* [Try it]: Give back the line containing "Override API URL" along with every line after it, exactly, until the entries end.

[Saved entries]
..........
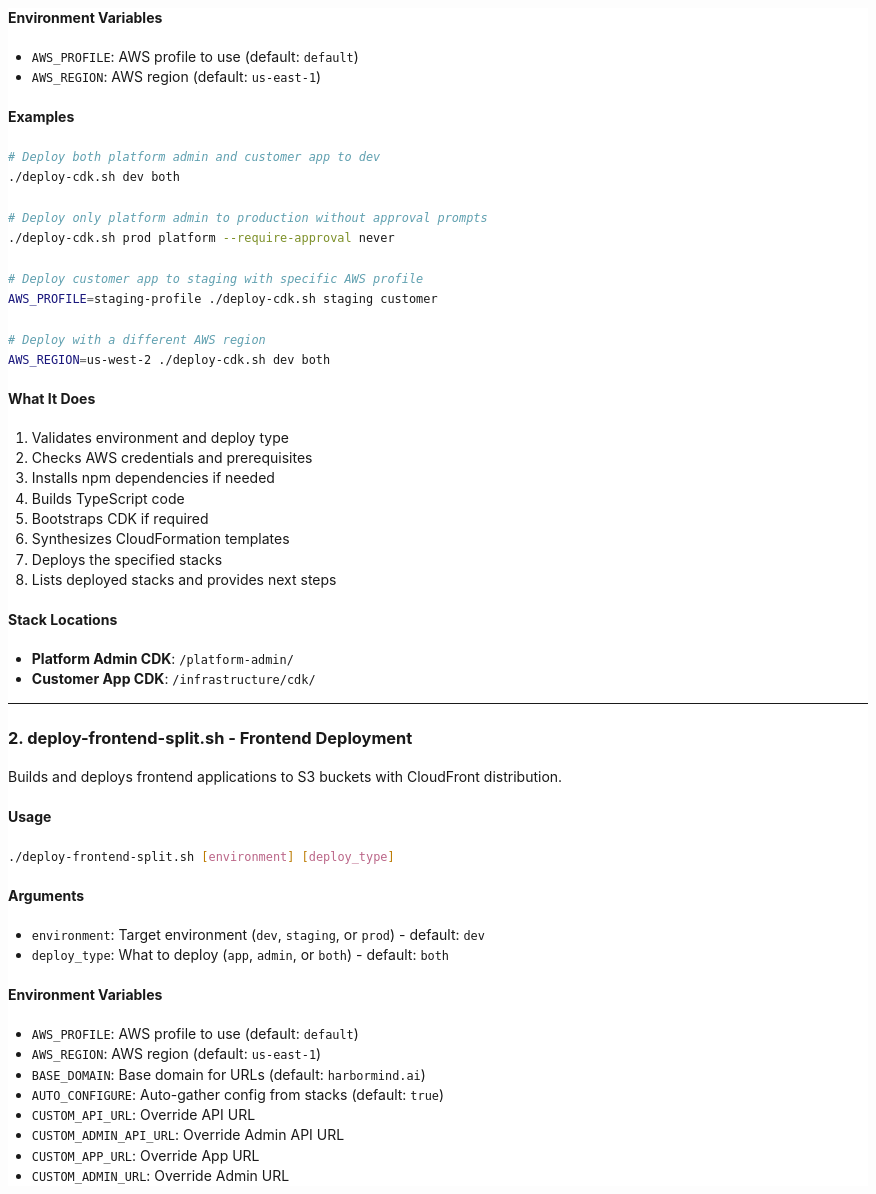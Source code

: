 #### Environment Variables
- `AWS_PROFILE`: AWS profile to use (default: `default`)
- `AWS_REGION`: AWS region (default: `us-east-1`)

#### Examples
```bash
# Deploy both platform admin and customer app to dev
./deploy-cdk.sh dev both

# Deploy only platform admin to production without approval prompts
./deploy-cdk.sh prod platform --require-approval never

# Deploy customer app to staging with specific AWS profile
AWS_PROFILE=staging-profile ./deploy-cdk.sh staging customer

# Deploy with a different AWS region
AWS_REGION=us-west-2 ./deploy-cdk.sh dev both
```

#### What It Does
1. Validates environment and deploy type
2. Checks AWS credentials and prerequisites
3. Installs npm dependencies if needed
4. Builds TypeScript code
5. Bootstraps CDK if required
6. Synthesizes CloudFormation templates
7. Deploys the specified stacks
8. Lists deployed stacks and provides next steps

#### Stack Locations
- **Platform Admin CDK**: `/platform-admin/`
- **Customer App CDK**: `/infrastructure/cdk/`

---

### 2. deploy-frontend-split.sh - Frontend Deployment

Builds and deploys frontend applications to S3 buckets with CloudFront distribution.

#### Usage
```bash
./deploy-frontend-split.sh [environment] [deploy_type]
```

#### Arguments
- `environment`: Target environment (`dev`, `staging`, or `prod`) - default: `dev`
- `deploy_type`: What to deploy (`app`, `admin`, or `both`) - default: `both`

#### Environment Variables
- `AWS_PROFILE`: AWS profile to use (default: `default`)
- `AWS_REGION`: AWS region (default: `us-east-1`)
- `BASE_DOMAIN`: Base domain for URLs (default: `harbormind.ai`)
- `AUTO_CONFIGURE`: Auto-gather config from stacks (default: `true`)
- `CUSTOM_API_URL`: Override API URL
- `CUSTOM_ADMIN_API_URL`: Override Admin API URL
- `CUSTOM_APP_URL`: Override App URL
- `CUSTOM_ADMIN_URL`: Override Admin URL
..........
* [Answer to this task]:
- `CUSTOM_API_URL`: Override API URL
- `CUSTOM_ADMIN_API_URL`: Override Admin API URL
- `CUSTOM_APP_URL`: Override App URL
- `CUSTOM_ADMIN_URL`: Override Admin URL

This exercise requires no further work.